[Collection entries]

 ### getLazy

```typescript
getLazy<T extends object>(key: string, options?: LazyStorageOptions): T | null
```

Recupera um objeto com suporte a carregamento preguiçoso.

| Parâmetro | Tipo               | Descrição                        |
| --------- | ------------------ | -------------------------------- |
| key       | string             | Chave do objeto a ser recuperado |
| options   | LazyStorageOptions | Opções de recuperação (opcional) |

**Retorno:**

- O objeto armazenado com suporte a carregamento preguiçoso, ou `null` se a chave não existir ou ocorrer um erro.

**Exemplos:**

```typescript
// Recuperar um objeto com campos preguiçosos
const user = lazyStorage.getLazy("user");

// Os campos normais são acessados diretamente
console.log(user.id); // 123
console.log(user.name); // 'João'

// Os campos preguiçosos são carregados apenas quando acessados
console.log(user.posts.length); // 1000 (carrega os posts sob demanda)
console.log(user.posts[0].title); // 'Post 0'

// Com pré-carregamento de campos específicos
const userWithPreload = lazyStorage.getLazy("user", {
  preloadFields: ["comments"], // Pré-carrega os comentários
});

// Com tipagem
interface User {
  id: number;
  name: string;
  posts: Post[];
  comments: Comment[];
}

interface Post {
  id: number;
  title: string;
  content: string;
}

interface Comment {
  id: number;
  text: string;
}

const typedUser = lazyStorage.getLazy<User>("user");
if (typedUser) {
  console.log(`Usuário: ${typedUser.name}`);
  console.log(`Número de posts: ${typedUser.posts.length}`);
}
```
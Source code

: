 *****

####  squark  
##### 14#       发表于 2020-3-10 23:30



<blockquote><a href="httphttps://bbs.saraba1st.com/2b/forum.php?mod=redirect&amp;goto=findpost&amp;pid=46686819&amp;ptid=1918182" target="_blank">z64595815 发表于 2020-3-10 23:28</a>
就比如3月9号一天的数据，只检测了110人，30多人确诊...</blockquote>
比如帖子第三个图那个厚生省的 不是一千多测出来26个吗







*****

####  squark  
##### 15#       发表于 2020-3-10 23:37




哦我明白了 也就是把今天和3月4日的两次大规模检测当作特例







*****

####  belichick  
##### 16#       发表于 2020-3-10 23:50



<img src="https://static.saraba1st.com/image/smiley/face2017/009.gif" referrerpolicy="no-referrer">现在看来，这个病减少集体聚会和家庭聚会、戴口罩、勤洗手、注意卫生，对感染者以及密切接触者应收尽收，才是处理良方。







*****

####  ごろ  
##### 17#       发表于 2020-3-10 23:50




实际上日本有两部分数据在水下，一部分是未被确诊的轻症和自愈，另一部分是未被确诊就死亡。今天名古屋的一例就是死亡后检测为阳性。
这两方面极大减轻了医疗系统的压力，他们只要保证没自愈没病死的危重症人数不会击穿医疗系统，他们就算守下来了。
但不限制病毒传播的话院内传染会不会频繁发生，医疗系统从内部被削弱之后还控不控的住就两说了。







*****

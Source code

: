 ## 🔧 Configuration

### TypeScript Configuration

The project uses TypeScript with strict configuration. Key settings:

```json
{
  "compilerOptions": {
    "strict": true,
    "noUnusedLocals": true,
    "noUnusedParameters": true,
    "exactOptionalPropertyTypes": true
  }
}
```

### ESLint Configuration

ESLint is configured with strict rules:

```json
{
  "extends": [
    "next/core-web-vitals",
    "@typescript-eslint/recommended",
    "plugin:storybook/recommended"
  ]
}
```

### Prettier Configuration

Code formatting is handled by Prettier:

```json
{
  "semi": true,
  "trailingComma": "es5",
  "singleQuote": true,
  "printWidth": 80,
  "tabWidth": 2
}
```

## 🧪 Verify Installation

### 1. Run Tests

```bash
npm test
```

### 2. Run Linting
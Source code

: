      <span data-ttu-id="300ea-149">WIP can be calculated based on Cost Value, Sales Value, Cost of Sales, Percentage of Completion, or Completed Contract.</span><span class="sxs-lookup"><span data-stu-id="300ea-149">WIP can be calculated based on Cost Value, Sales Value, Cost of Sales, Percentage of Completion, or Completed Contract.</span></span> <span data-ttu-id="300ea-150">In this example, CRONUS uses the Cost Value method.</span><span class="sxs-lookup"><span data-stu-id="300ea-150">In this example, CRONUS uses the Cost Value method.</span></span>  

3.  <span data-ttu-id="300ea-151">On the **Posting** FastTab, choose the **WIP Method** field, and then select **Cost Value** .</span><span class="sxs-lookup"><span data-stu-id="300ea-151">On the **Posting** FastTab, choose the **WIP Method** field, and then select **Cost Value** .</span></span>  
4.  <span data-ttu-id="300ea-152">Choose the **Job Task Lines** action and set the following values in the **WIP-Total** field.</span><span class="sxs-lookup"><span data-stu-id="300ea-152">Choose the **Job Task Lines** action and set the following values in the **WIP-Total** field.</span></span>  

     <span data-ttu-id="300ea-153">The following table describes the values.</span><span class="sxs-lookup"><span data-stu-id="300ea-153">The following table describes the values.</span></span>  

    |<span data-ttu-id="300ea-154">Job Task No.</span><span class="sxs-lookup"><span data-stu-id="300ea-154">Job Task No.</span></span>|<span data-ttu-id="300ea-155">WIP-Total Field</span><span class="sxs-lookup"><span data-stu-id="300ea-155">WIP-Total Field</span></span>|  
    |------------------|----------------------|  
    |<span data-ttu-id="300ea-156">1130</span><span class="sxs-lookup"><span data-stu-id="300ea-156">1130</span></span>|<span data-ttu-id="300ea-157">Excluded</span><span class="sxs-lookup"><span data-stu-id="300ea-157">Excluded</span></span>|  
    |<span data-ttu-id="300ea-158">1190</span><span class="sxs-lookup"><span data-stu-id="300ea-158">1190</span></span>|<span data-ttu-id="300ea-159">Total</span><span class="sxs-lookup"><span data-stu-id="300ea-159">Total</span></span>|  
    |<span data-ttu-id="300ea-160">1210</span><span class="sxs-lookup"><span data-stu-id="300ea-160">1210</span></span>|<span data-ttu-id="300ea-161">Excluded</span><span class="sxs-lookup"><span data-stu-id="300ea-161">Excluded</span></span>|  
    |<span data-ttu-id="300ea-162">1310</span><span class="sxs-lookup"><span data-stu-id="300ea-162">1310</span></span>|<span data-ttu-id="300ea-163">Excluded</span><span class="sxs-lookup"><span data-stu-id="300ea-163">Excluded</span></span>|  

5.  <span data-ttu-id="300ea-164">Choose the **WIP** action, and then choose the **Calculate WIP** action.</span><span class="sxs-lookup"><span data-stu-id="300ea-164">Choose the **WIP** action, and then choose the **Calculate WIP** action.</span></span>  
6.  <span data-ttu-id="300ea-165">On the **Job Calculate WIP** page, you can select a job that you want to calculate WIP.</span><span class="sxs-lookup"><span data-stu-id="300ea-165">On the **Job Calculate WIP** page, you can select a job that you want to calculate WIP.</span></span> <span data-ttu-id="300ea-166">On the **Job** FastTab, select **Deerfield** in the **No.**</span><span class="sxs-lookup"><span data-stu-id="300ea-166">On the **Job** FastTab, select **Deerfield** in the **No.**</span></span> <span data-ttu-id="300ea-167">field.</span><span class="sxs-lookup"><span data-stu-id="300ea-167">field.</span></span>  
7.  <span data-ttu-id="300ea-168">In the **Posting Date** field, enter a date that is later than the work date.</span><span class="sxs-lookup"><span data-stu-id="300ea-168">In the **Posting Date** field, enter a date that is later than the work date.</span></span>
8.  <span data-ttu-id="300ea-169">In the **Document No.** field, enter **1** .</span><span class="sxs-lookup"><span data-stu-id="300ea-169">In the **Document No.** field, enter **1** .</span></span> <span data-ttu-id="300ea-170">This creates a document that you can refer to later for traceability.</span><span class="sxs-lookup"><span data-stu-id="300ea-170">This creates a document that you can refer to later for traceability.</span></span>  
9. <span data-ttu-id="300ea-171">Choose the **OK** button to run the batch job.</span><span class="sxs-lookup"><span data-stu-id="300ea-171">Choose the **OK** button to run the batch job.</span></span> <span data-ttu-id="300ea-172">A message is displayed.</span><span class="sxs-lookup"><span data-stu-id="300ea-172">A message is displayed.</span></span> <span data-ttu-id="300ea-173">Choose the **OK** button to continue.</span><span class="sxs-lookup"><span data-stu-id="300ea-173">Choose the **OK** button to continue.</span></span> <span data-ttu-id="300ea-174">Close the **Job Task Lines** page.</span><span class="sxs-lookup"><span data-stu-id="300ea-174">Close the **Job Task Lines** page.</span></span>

Task prompt –
Go through the entries above, and wherever a line holds the word "string", copy that line.

Solution to this exercise –
getLazy<T extends object>(key: string, options?: LazyStorageOptions): T | null
| key       | string             | Chave do objeto a ser recuperado |
  name: string;
  title: string;
  content: string;
  text: string;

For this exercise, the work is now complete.